Please transcribe the entries exactly and omit the images they contain.
==*==
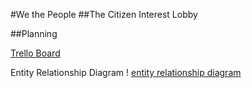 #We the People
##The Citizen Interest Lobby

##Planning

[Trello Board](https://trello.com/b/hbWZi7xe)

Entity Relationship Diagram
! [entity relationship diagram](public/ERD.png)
==*==
> _Answer to this problem_:
 #We the People
##The Citizen Interest Lobby

##Planning

[Trello Board](https://trello.com/b/hbWZi7xe)

Entity Relationship Diagram
! [entity relationship diagram](public/ERD.png)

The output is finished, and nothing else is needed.